AIM OF THE EXERCISE
Could you copy the records below exactly, leaving out any pictures they include?

WORKING DATA
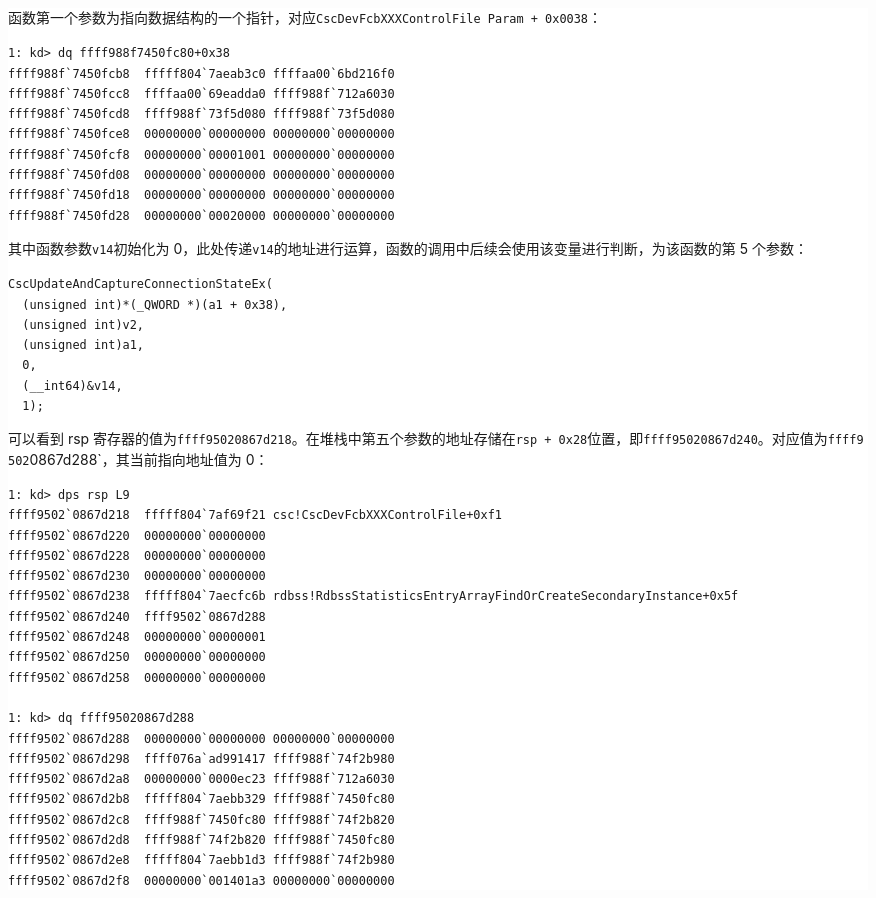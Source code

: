 函数第一个参数为指向数据结构的一个指针，对应`CscDevFcbXXXControlFile Param + 0x0038`：

```
1: kd> dq ffff988f7450fc80+0x38
ffff988f`7450fcb8  fffff804`7aeab3c0 ffffaa00`6bd216f0
ffff988f`7450fcc8  ffffaa00`69eadda0 ffff988f`712a6030
ffff988f`7450fcd8  ffff988f`73f5d080 ffff988f`73f5d080
ffff988f`7450fce8  00000000`00000000 00000000`00000000
ffff988f`7450fcf8  00000000`00001001 00000000`00000000
ffff988f`7450fd08  00000000`00000000 00000000`00000000
ffff988f`7450fd18  00000000`00000000 00000000`00000000
ffff988f`7450fd28  00000000`00020000 00000000`00000000

```

其中函数参数`v14`初始化为 0，此处传递`v14`的地址进行运算，函数的调用中后续会使用该变量进行判断，为该函数的第 5 个参数：

```
CscUpdateAndCaptureConnectionStateEx(
  (unsigned int)*(_QWORD *)(a1 + 0x38),
  (unsigned int)v2,
  (unsigned int)a1,
  0,
  (__int64)&v14,
  1);

```

可以看到 rsp 寄存器的值为`ffff95020867d218`。在堆栈中第五个参数的地址存储在`rsp + 0x28`位置，即`ffff95020867d240`。对应值为`ffff9502`0867d288`，其当前指向地址值为 0：

```
1: kd> dps rsp L9
ffff9502`0867d218  fffff804`7af69f21 csc!CscDevFcbXXXControlFile+0xf1
ffff9502`0867d220  00000000`00000000
ffff9502`0867d228  00000000`00000000
ffff9502`0867d230  00000000`00000000
ffff9502`0867d238  fffff804`7aecfc6b rdbss!RdbssStatisticsEntryArrayFindOrCreateSecondaryInstance+0x5f
ffff9502`0867d240  ffff9502`0867d288
ffff9502`0867d248  00000000`00000001
ffff9502`0867d250  00000000`00000000
ffff9502`0867d258  00000000`00000000
 
1: kd> dq ffff95020867d288
ffff9502`0867d288  00000000`00000000 00000000`00000000
ffff9502`0867d298  ffff076a`ad991417 ffff988f`74f2b980
ffff9502`0867d2a8  00000000`0000ec23 ffff988f`712a6030
ffff9502`0867d2b8  fffff804`7aebb329 ffff988f`7450fc80
ffff9502`0867d2c8  ffff988f`7450fc80 ffff988f`74f2b820
ffff9502`0867d2d8  ffff988f`74f2b820 ffff988f`7450fc80
ffff9502`0867d2e8  fffff804`7aebb1d3 ffff988f`74f2b980
ffff9502`0867d2f8  00000000`001401a3 00000000`00000000

```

WRITTEN ANSWER
Source code

: 函数第一个参数为指向数据结构的一个指针，对应`CscDevFcbXXXControlFile Param + 0x0038`：

```
1: kd> dq ffff988f7450fc80+0x38
ffff988f`7450fcb8  fffff804`7aeab3c0 ffffaa00`6bd216f0
ffff988f`7450fcc8  ffffaa00`69eadda0 ffff988f`712a6030
ffff988f`7450fcd8  ffff988f`73f5d080 ffff988f`73f5d080
ffff988f`7450fce8  00000000`00000000 00000000`00000000
ffff988f`7450fcf8  00000000`00001001 00000000`00000000
ffff988f`7450fd08  00000000`00000000 00000000`00000000
ffff988f`7450fd18  00000000`00000000 00000000`00000000
ffff988f`7450fd28  00000000`00020000 00000000`00000000

```

其中函数参数`v14`初始化为 0，此处传递`v14`的地址进行运算，函数的调用中后续会使用该变量进行判断，为该函数的第 5 个参数：

```
CscUpdateAndCaptureConnectionStateEx(
  (unsigned int)*(_QWORD *)(a1 + 0x38),
  (unsigned int)v2,
  (unsigned int)a1,
  0,
  (__int64)&v14,
  1);

```

可以看到 rsp 寄存器的值为`ffff95020867d218`。在堆栈中第五个参数的地址存储在`rsp + 0x28`位置，即`ffff95020867d240`。对应值为`ffff9502`0867d288`，其当前指向地址值为 0：

```
1: kd> dps rsp L9
ffff9502`0867d218  fffff804`7af69f21 csc!CscDevFcbXXXControlFile+0xf1
ffff9502`0867d220  00000000`00000000
ffff9502`0867d228  00000000`00000000
ffff9502`0867d230  00000000`00000000
ffff9502`0867d238  fffff804`7aecfc6b rdbss!RdbssStatisticsEntryArrayFindOrCreateSecondaryInstance+0x5f
ffff9502`0867d240  ffff9502`0867d288
ffff9502`0867d248  00000000`00000001
ffff9502`0867d250  00000000`00000000
ffff9502`0867d258  00000000`00000000
 
1: kd> dq ffff95020867d288
ffff9502`0867d288  00000000`00000000 00000000`00000000
ffff9502`0867d298  ffff076a`ad991417 ffff988f`74f2b980
ffff9502`0867d2a8  00000000`0000ec23 ffff988f`712a6030
ffff9502`0867d2b8  fffff804`7aebb329 ffff988f`7450fc80
ffff9502`0867d2c8  ffff988f`7450fc80 ffff988f`74f2b820
ffff9502`0867d2d8  ffff988f`74f2b820 ffff988f`7450fc80
ffff9502`0867d2e8  fffff804`7aebb1d3 ffff988f`74f2b980
ffff9502`0867d2f8  00000000`001401a3 00000000`00000000

```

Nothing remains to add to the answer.